RECORDS >>
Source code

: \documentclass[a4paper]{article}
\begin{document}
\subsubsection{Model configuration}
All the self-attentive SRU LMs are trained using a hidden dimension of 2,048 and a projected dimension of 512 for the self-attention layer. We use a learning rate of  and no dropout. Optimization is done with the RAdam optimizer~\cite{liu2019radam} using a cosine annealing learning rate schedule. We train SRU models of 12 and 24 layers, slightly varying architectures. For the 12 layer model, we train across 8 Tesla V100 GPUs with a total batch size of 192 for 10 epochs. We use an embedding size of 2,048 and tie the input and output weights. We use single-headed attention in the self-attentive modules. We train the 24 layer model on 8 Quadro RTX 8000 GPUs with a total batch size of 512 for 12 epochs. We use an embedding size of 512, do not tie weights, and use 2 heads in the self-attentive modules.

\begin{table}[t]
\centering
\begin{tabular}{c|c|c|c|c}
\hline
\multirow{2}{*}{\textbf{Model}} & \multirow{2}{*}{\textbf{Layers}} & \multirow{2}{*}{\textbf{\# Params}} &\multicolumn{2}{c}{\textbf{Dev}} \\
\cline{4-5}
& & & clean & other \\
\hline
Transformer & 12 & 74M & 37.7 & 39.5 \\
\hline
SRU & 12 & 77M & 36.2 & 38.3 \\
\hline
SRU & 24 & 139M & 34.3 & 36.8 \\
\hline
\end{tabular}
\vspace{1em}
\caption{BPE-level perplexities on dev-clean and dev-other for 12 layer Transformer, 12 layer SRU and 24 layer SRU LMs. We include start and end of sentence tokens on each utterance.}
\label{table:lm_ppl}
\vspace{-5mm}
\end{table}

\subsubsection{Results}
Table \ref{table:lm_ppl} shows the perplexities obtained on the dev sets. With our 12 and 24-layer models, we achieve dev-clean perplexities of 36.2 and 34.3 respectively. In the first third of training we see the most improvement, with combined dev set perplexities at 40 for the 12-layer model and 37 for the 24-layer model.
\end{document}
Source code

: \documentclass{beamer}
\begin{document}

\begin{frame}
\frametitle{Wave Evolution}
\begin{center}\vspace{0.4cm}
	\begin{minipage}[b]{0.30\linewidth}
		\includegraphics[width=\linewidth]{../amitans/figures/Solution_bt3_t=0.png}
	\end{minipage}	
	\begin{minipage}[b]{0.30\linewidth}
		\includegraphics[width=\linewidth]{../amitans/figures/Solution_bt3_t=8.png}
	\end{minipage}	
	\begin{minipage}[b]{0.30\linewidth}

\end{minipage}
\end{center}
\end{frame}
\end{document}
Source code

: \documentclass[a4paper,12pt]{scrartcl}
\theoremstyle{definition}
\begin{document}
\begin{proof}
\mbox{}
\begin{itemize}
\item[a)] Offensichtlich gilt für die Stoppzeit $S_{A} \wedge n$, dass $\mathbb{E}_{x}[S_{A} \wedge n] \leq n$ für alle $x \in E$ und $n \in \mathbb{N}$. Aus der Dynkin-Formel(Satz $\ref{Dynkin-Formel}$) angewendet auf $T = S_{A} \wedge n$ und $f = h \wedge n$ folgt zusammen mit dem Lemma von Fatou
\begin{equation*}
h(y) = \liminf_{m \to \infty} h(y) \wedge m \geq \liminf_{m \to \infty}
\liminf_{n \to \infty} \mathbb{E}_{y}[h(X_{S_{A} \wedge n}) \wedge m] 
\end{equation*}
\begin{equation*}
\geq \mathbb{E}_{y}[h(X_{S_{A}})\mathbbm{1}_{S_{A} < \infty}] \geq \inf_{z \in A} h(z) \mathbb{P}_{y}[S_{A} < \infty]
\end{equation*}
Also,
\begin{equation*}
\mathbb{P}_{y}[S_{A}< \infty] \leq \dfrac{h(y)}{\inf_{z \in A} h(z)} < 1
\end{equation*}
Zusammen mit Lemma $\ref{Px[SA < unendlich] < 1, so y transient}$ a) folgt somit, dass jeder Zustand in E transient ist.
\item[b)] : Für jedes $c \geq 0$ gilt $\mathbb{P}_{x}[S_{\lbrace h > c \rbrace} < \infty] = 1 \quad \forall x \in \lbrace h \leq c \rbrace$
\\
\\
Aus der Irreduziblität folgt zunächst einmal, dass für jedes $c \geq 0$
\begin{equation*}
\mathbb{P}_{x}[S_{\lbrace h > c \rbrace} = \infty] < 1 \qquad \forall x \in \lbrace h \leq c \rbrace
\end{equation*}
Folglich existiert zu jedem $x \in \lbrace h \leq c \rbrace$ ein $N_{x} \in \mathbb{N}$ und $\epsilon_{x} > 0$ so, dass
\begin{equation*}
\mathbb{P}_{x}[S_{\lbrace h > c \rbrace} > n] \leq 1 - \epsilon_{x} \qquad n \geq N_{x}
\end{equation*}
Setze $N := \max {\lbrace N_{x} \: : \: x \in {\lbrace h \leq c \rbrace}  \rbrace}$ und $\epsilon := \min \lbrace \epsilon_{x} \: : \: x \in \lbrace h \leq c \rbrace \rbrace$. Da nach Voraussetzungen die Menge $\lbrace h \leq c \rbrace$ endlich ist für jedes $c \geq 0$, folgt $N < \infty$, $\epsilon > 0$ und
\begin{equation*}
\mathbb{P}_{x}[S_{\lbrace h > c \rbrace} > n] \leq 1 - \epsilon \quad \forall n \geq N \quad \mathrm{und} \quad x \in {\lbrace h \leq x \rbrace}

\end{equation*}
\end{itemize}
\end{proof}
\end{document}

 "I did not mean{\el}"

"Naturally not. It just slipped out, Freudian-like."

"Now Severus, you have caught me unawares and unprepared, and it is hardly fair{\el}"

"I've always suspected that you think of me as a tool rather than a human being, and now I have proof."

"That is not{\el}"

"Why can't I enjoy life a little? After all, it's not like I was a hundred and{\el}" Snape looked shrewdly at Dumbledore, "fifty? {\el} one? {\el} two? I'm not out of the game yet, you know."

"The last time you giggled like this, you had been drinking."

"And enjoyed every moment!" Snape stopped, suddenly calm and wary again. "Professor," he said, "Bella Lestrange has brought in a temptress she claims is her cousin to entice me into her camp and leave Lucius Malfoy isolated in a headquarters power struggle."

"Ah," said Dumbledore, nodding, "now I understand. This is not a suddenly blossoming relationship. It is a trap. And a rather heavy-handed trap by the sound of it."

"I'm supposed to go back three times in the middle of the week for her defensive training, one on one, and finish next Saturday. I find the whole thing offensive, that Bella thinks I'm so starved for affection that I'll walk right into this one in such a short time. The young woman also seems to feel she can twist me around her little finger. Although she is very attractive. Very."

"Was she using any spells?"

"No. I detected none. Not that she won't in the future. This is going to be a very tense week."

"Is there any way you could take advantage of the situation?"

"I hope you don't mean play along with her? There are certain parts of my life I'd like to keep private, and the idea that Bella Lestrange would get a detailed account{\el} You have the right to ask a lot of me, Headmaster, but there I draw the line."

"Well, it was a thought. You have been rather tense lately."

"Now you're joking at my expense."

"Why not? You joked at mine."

ASSIGNED TASK >> Print again the lines of the entries above that fall between the line holding "h(y) \wedge m" and the line holding "last time you", inclusive, exactly as they stand.

EXERCISE ANSWER >>
h(y) = \liminf_{m \to \infty} h(y) \wedge m \geq \liminf_{m \to \infty}
\liminf_{n \to \infty} \mathbb{E}_{y}[h(X_{S_{A} \wedge n}) \wedge m] 
\end{equation*}
\begin{equation*}
\geq \mathbb{E}_{y}[h(X_{S_{A}})\mathbbm{1}_{S_{A} < \infty}] \geq \inf_{z \in A} h(z) \mathbb{P}_{y}[S_{A} < \infty]
\end{equation*}
Also,
\begin{equation*}
\mathbb{P}_{y}[S_{A}< \infty] \leq \dfrac{h(y)}{\inf_{z \in A} h(z)} < 1
\end{equation*}
Zusammen mit Lemma $\ref{Px[SA < unendlich] < 1, so y transient}$ a) folgt somit, dass jeder Zustand in E transient ist.
\item[b)] : Für jedes $c \geq 0$ gilt $\mathbb{P}_{x}[S_{\lbrace h > c \rbrace} < \infty] = 1 \quad \forall x \in \lbrace h \leq c \rbrace$
\\
\\
Aus der Irreduziblität folgt zunächst einmal, dass für jedes $c \geq 0$
\begin{equation*}
\mathbb{P}_{x}[S_{\lbrace h > c \rbrace} = \infty] < 1 \qquad \forall x \in \lbrace h \leq c \rbrace
\end{equation*}
Folglich existiert zu jedem $x \in \lbrace h \leq c \rbrace$ ein $N_{x} \in \mathbb{N}$ und $\epsilon_{x} > 0$ so, dass
\begin{equation*}
\mathbb{P}_{x}[S_{\lbrace h > c \rbrace} > n] \leq 1 - \epsilon_{x} \qquad n \geq N_{x}
\end{equation*}
Setze $N := \max {\lbrace N_{x} \: : \: x \in {\lbrace h \leq c \rbrace}  \rbrace}$ und $\epsilon := \min \lbrace \epsilon_{x} \: : \: x \in \lbrace h \leq c \rbrace \rbrace$. Da nach Voraussetzungen die Menge $\lbrace h \leq c \rbrace$ endlich ist für jedes $c \geq 0$, folgt $N < \infty$, $\epsilon > 0$ und
\begin{equation*}
\mathbb{P}_{x}[S_{\lbrace h > c \rbrace} > n] \leq 1 - \epsilon \quad \forall n \geq N \quad \mathrm{und} \quad x \in {\lbrace h \leq x \rbrace}

\end{equation*}
\end{itemize}
\end{proof}
\end{document}

 "I did not mean{\el}"

"Naturally not. It just slipped out, Freudian-like."

"Now Severus, you have caught me unawares and unprepared, and it is hardly fair{\el}"

"I've always suspected that you think of me as a tool rather than a human being, and now I have proof."

"That is not{\el}"

"Why can't I enjoy life a little? After all, it's not like I was a hundred and{\el}" Snape looked shrewdly at Dumbledore, "fifty? {\el} one? {\el} two? I'm not out of the game yet, you know."

"The last time you giggled like this, you had been drinking."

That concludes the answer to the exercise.